4. Adjudication Method for the Test Set

Not applicable. There was no human adjudication process described to establish a ground truth.

5. If a Multi Reader Multi Case (MRMC) Comparative Effectiveness Study was done, If so, what was the effect size of how much human readers improve with AI vs without AI assistance

Not applicable. This is a study comparing a new monoclonal antibody reagent to a predicate reagent for immunophenotyping using flow cytometry. It is not an AI-assisted diagnostic study involving human readers.

6. If a standalone (i.e. algorithm only without human-in-the-loop performance) was done

The device itself (monoclonal antibody reagent) is a laboratory consumable used with a flow cytometer. The "performance" being evaluated is of the reagent in conjunction with the instrument. The core of the evaluation described is a "standalone" or algorithm-only (instrument-only) performance, in the sense that human interpretation errors beyond initial sample preparation and instrument operation are not the primary variable. The output (lymphocyte percentages and absolute counts) is generated directly by the instrument data analysis.

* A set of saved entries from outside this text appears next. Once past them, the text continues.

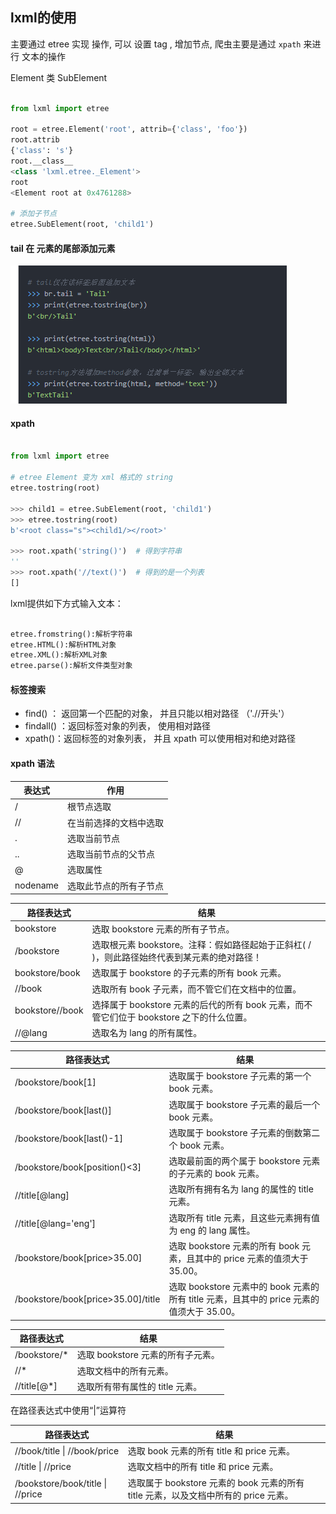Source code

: ## lxml的使用



主要通过 etree 实现 操作, 可以 设置 tag , 增加节点, 爬虫主要是通过 `xpath` 来进行 文本的操作



Element 类  SubElement

```python

from lxml import etree 

root = etree.Element('root', attrib={'class', 'foo'})
root.attrib
{'class': 's'}
root.__class__
<class 'lxml.etree._Element'>
root
<Element root at 0x4761288>

# 添加子节点
etree.SubElement(root, 'child1')
```

#### tail 在 元素的尾部添加元素

![53000557055](assets/1530005570556.png)

#### xpath

```python

from lxml import etree

# etree Element 变为 xml 格式的 string
etree.tostring(root)

>>> child1 = etree.SubElement(root, 'child1')
>>> etree.tostring(root)
b'<root class="s"><child1/></root>'

>>> root.xpath('string()')  # 得到字符串
''
>>> root.xpath('//text()')  # 得到的是一个列表
[]
```



lxml提供如下方式输入文本：

```python

etree.fromstring():解析字符串
etree.HTML():解析HTML对象
etree.XML():解析XML对象
etree.parse():解析文件类型对象
```





#### 标签搜索



-   find() ： 返回第一个匹配的对象， 并且只能以相对路径 （'.//开头'）
-   findall() ：返回标签对象的列表， 使用相对路径
-   xpath()：返回标签的对象列表， 并且 xpath 可以使用相对和绝对路径




#### xpath 语法

| 表达式   | 作用                   |
| -------- | ---------------------- |
| /        | 根节点选取             |
| //       | 在当前选择的文档中选取 |
| .        | 选取当前节点           |
| ..       | 选取当前节点的父节点   |
| @        | 选取属性               |
| nodename | 选取此节点的所有子节点 |

| 路径表达式      | 结果                                                         |
| --------------- | ------------------------------------------------------------ |
| bookstore       | 选取 bookstore 元素的所有子节点。                            |
| /bookstore      | 选取根元素 bookstore。注释：假如路径起始于正斜杠( / )，则此路径始终代表到某元素的绝对路径！ |
| bookstore/book  | 选取属于 bookstore 的子元素的所有 book 元素。                |
| //book          | 选取所有 book 子元素，而不管它们在文档中的位置。             |
| bookstore//book | 选择属于 bookstore 元素的后代的所有 book 元素，而不管它们位于 bookstore 之下的什么位置。 |
| //@lang         | 选取名为 lang 的所有属性。                                   |



| 路径表达式                         | 结果                                                         |
| ---------------------------------- | ------------------------------------------------------------ |
| /bookstore/book[1]                 | 选取属于 bookstore 子元素的第一个 book 元素。                |
| /bookstore/book[last()]            | 选取属于 bookstore 子元素的最后一个 book 元素。              |
| /bookstore/book[last()-1]          | 选取属于 bookstore 子元素的倒数第二个 book 元素。            |
| /bookstore/book[position()<3]      | 选取最前面的两个属于 bookstore 元素的子元素的 book 元素。    |
| //title[@lang]                     | 选取所有拥有名为 lang 的属性的 title 元素。                  |
| //title[@lang='eng']               | 选取所有 title 元素，且这些元素拥有值为 eng 的 lang 属性。   |
| /bookstore/book[price>35.00]       | 选取 bookstore 元素的所有 book 元素，且其中的 price 元素的值须大于 35.00。 |
| /bookstore/book[price>35.00]/title | 选取 bookstore 元素中的 book 元素的所有 title 元素，且其中的 price 元素的值须大于 35.00。 |

| 路径表达式   | 结果                              |
| ------------ | --------------------------------- |
| /bookstore/* | 选取 bookstore 元素的所有子元素。 |
| //*          | 选取文档中的所有元素。            |
| //title[@*]  | 选取所有带有属性的 title 元素。   |

在路径表达式中使用“|”运算符

| 路径表达式                       | 结果                                                         |
| -------------------------------- | ------------------------------------------------------------ |
| //book/title \| //book/price     | 选取 book 元素的所有 title 和 price 元素。                   |
| //title \| //price               | 选取文档中的所有 title 和 price 元素。                       |
| /bookstore/book/title \| //price | 选取属于 bookstore 元素的 book 元素的所有 title 元素，以及文档中所有的 price 元素。 |



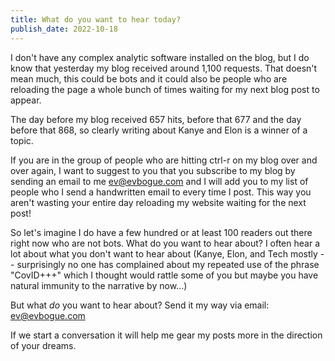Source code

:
 ```yaml
---
title: What do you want to hear today?
publish_date: 2022-10-18
---
```


I don't have any complex analytic software installed on the blog, but I do know that yesterday my blog received around 1,100 requests. That doesn't mean much, this could be bots and it could also be people who are reloading the page a whole bunch of times waiting for my next blog post to appear.

The day before my blog received 657 hits, before that 677 and the day before that 868, so clearly writing about Kanye and Elon is a winner of a topic.

If you are in the group of people who are hitting ctrl-r on my blog over and over again, I want to suggest to you that you subscribe to my blog by sending an email to me [ev@evbogue.com](mailto:ev@evbogue.com) and I will add you to my list of people who I send a handwritten email to every time I post. This way you aren't wasting your entire day reloading my website waiting for the next post! 

So let's imagine I do have a few hundred or at least 100 readers out there right now who are not bots. What do you want to hear about? I often hear a lot about what you don't want to hear about (Kanye, Elon, and Tech mostly -- surprisingly no one has complained about my repeated use of the phrase "CovID+++" which I thought would rattle some of you but maybe you have natural immunity to the narrative by now...)

But what _do_ you want to hear about? Send it my way via email: [ev@evbogue.com](mailto:ev@evbogue.com) 

If we start a conversation it will help me gear my posts more in the direction of your dreams.
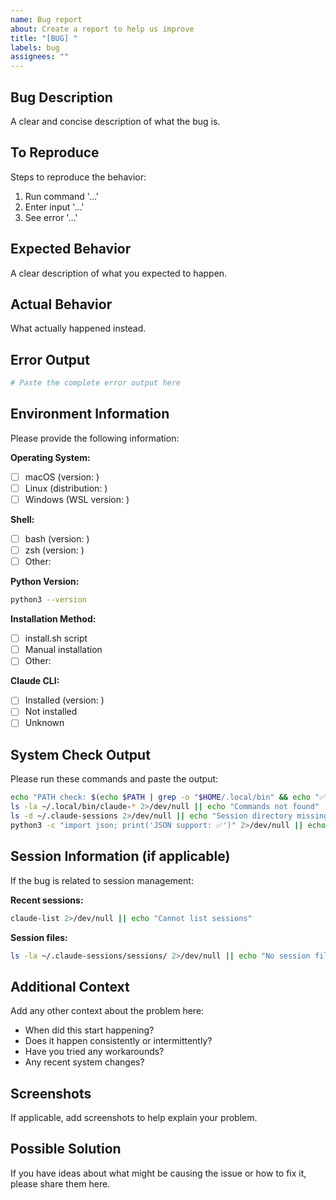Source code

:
 ```yaml
---
name: Bug report
about: Create a report to help us improve
title: "[BUG] "
labels: bug
assignees: ""
---
```


## Bug Description

A clear and concise description of what the bug is.

## To Reproduce

Steps to reproduce the behavior:

1. Run command '...'
2. Enter input '...'
3. See error '...'

## Expected Behavior

A clear description of what you expected to happen.

## Actual Behavior

What actually happened instead.

## Error Output

```bash
# Paste the complete error output here
```

## Environment Information

Please provide the following information:

**Operating System:**

- [ ] macOS (version: )
- [ ] Linux (distribution: )
- [ ] Windows (WSL version: )

**Shell:**

- [ ] bash (version: )
- [ ] zsh (version: )
- [ ] Other:

**Python Version:**

```bash
python3 --version
```

**Installation Method:**

- [ ] install.sh script
- [ ] Manual installation
- [ ] Other:

**Claude CLI:**

- [ ] Installed (version: )
- [ ] Not installed
- [ ] Unknown

## System Check Output

Please run these commands and paste the output:

```bash
echo "PATH check: $(echo $PATH | grep -o "$HOME/.local/bin" && echo "✅ Found" || echo "❌ Missing")"
ls -la ~/.local/bin/claude-* 2>/dev/null || echo "Commands not found"
ls -d ~/.claude-sessions 2>/dev/null || echo "Session directory missing"
python3 -c "import json; print('JSON support: ✅')" 2>/dev/null || echo "Python JSON issue"
```

## Session Information (if applicable)

If the bug is related to session management:

**Recent sessions:**

```bash
claude-list 2>/dev/null || echo "Cannot list sessions"
```

**Session files:**

```bash
ls -la ~/.claude-sessions/sessions/ 2>/dev/null || echo "No session files"
```

## Additional Context

Add any other context about the problem here:

- When did this start happening?
- Does it happen consistently or intermittently?
- Have you tried any workarounds?
- Any recent system changes?

## Screenshots

If applicable, add screenshots to help explain your problem.

## Possible Solution

If you have ideas about what might be causing the issue or how to fix it, please share them here.
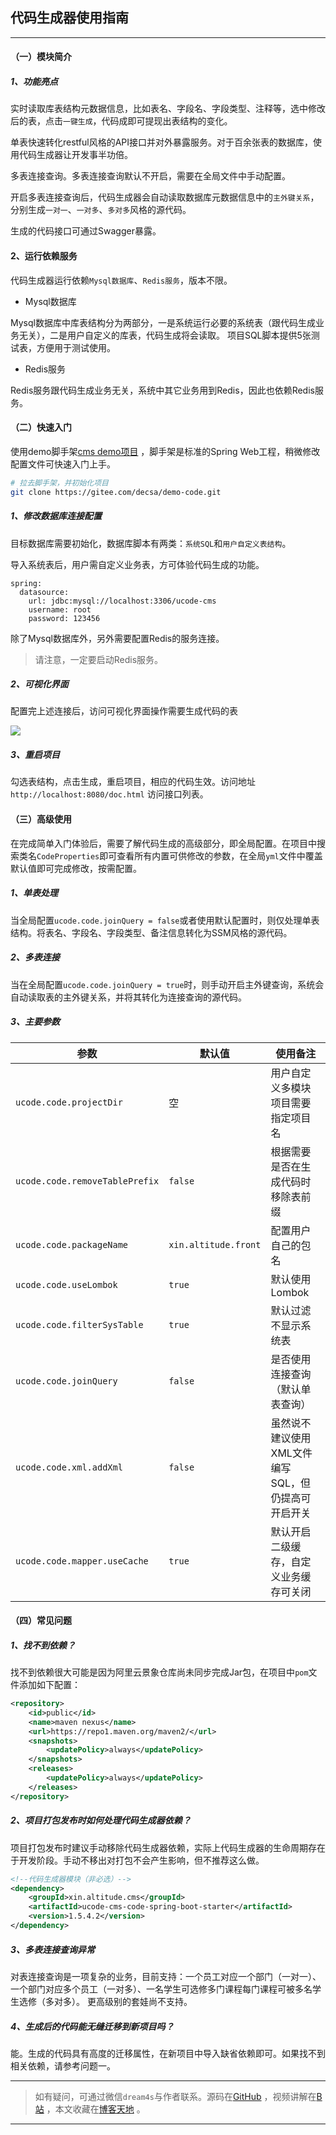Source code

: ## 代码生成器使用指南

---

#### （一）模块简介

##### 1、功能亮点

实时读取库表结构元数据信息，比如表名、字段名、字段类型、注释等，选中修改后的表，点击`一键生成`，代码成即可提现出表结构的变化。

单表快速转化restful风格的API接口并对外暴露服务。对于百余张表的数据库，使用代码生成器让开发事半功倍。

多表连接查询。多表连接查询默认不开启，需要在全局文件中手动配置。

开启多表连接查询后，代码生成器会自动读取数据库元数据信息中的`主外键关系`，分别生成`一对一`、`一对多`、`多对多`风格的源代码。

生成的代码接口可通过Swagger暴露。

#### 2、运行依赖服务

代码生成器运行依赖`Mysql数据库`、`Redis服务`，版本不限。

- Mysql数据库

Mysql数据库中库表结构分为两部分，一是系统运行必要的系统表（跟代码生成业务无关），二是用户自定义的库表，代码生成将会读取。
项目SQL脚本提供5张测试表，方便用于测试使用。

- Redis服务

Redis服务跟代码生成业务无关，系统中其它业务用到Redis，因此也依赖Redis服务。

#### （二）快速入门

使用demo脚手架[cms demo项目](https://gitee.com/decsa/demo-code) ，脚手架是标准的Spring Web工程，稍微修改配置文件可快速入门上手。

```bash
# 拉去脚手架，并初始化项目
git clone https://gitee.com/decsa/demo-code.git
```
##### 1、修改数据库连接配置

目标数据库需要初始化，数据库脚本有两类：`系统SQL`和`用户自定义表结构`。

导入系统表后，用户需自定义业务表，方可体验代码生成的功能。

```
spring:
  datasource:
    url: jdbc:mysql://localhost:3306/ucode-cms
    username: root
    password: 123456
```

除了Mysql数据库外，另外需要配置Redis的服务连接。

> 请注意，一定要启动Redis服务。

##### 2、可视化界面

配置完上述连接后，访问可视化界面操作需要生成代码的表

![](https://www.altitude.xin/typora/image-20220216105356896.png)

##### 3、重启项目

勾选表结构，点击生成，重启项目，相应的代码生效。访问地址`http://localhost:8080/doc.html` 访问接口列表。

#### （三）高级使用

在完成简单入门体验后，需要了解代码生成的高级部分，即全局配置。在项目中搜索类名`CodeProperties`即可查看所有内置可供修改的参数，在全局`yml`文件中覆盖默认值即可完成修改，按需配置。

##### 1、单表处理

当全局配置`ucode.code.joinQuery = false`或者使用默认配置时，则仅处理单表结构。将表名、字段名、字段类型、备注信息转化为SSM风格的源代码。

##### 2、多表连接

当在全局配置`ucode.code.joinQuery = true`时，则手动开启主外键查询，系统会自动读取表的主外键关系，并将其转化为连接查询的源代码。

##### 3、主要参数

| 参数                           | 默认值               | 使用备注                                           |
| ------------------------------ | -------------------- | -------------------------------------------------- |
| `ucode.code.projectDir`        | 空                   | 用户自定义多模块项目需要指定项目名                 |
| `ucode.code.removeTablePrefix` | `false`              | 根据需要是否在生成代码时移除表前缀                 |
| `ucode.code.packageName`       | `xin.altitude.front` | 配置用户自己的包名                                 |
| `ucode.code.useLombok`         | `true`               | 默认使用Lombok                                     |
| `ucode.code.filterSysTable`    | `true`               | 默认过滤不显示系统表                               |
| `ucode.code.joinQuery`         | `false`              | 是否使用连接查询（默认单表查询）                   |
| `ucode.code.xml.addXml`        | `false`              | 虽然说不建议使用XML文件编写SQL，但仍提高可开启开关 |
| `ucode.code.mapper.useCache`   | `true`               | 默认开启二级缓存，自定义业务缓存可关闭             |

#### （四）常见问题
##### 1、找不到依赖？
找不到依赖很大可能是因为阿里云景象仓库尚未同步完成Jar包，在项目中`pom`文件添加如下配置：
```xml
<repository>
    <id>public</id>
    <name>maven nexus</name>
    <url>https://repo1.maven.org/maven2/</url>
    <snapshots>
        <updatePolicy>always</updatePolicy>
    </snapshots>
    <releases>
        <updatePolicy>always</updatePolicy>
    </releases>
</repository>
```
##### 2、项目打包发布时如何处理代码生成器依赖？
项目打包发布时建议手动移除代码生成器依赖，实际上代码生成器的生命周期存在于开发阶段。手动不移出对打包不会产生影响，但不推荐这么做。
```xml
<!--代码生成器模块（非必选）-->
<dependency>
    <groupId>xin.altitude.cms</groupId>
    <artifactId>ucode-cms-code-spring-boot-starter</artifactId>
    <version>1.5.4.2</version>
</dependency>
```

##### 3、多表连接查询异常
对表连接查询是一项复杂的业务，目前支持：一个员工对应一个部门（一对一）、一个部门对应多个员工（一对多）、一名学生可选修多门课程每门课程可被多名学生选修（多对多）。
更高级别的套娃尚不支持。

##### 4、生成后的代码能无缝迁移到新项目吗？
能。生成的代码具有高度的迁移属性，在新项目中导入缺省依赖即可。如果找不到相关依赖，请参考问题一。


---
> 如有疑问，可通过微信`dream4s`与作者联系。源码在[GitHub](https://gitee.com/decsa) ，视频讲解在[B站](https://space.bilibili.com/1936685014) ，本文收藏在[博客天地](http://www.altitude.xin) 。
---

7. The Type of Ground Truth Used

The ground truth is established by:

  • Comparative method: The predicate device (CYTO-STAT®/COULTER CLONE® CD3-ECD/T4-RD1/T8-FITC Monoclonal Antibody Reagent), which is presumed to be an accepted method for determining lymphocyte populations.
  • Flow Cytometry: The COULTER® EPICS® XL-MCL flow cytometer, utilizing established principles of immunofluorescence and gating on lymphocytes.
  • Clinical laboratory measurements: White blood cell counts and 5-part differentials obtained using the COULTER® STKS, plus absolute counts calculated via Standard (Indirect) and Flow-Count (Direct) methods.
  • Correction for lymphocyte purity: Values were corrected based on lymphocyte recovery (≥ 90%) and purity (≥ 85%).

Therefore, it's a form of reference method comparison or analytical ground truth based on established laboratory techniques and a predicate device.

8. The Sample Size for the Training Set

Not applicable. This device is a monoclonal antibody reagent and not a machine learning or AI algorithm that requires a training set in the conventional sense. The "training" of the reagent is implicit in its chemical and biological development and formulation, not through data learning.

9. How the Ground Truth for the Training Set was Established

Not applicable, as there is no training set in the context of a machine learning algorithm.

§ 864.5220 Automated differential cell counter.

(a)
Identification. An automated differential cell counter is a device used to identify one or more of the formed elements of the blood. The device may also have the capability to flag, count, or classify immature or abnormal hematopoietic cells of the blood, bone marrow, or other body fluids. These devices may combine an electronic particle counting method, optical method, or a flow cytometric method utilizing monoclonal CD (cluster designation) markers. The device includes accessory CD markers.(b)
Classification. Class II (special controls). The special control for this device is the FDA document entitled “Class II Special Controls Guidance Document: Premarket Notifications for Automated Differential Cell Counters for Immature or Abnormal Blood Cells; Final Guidance for Industry and FDA.”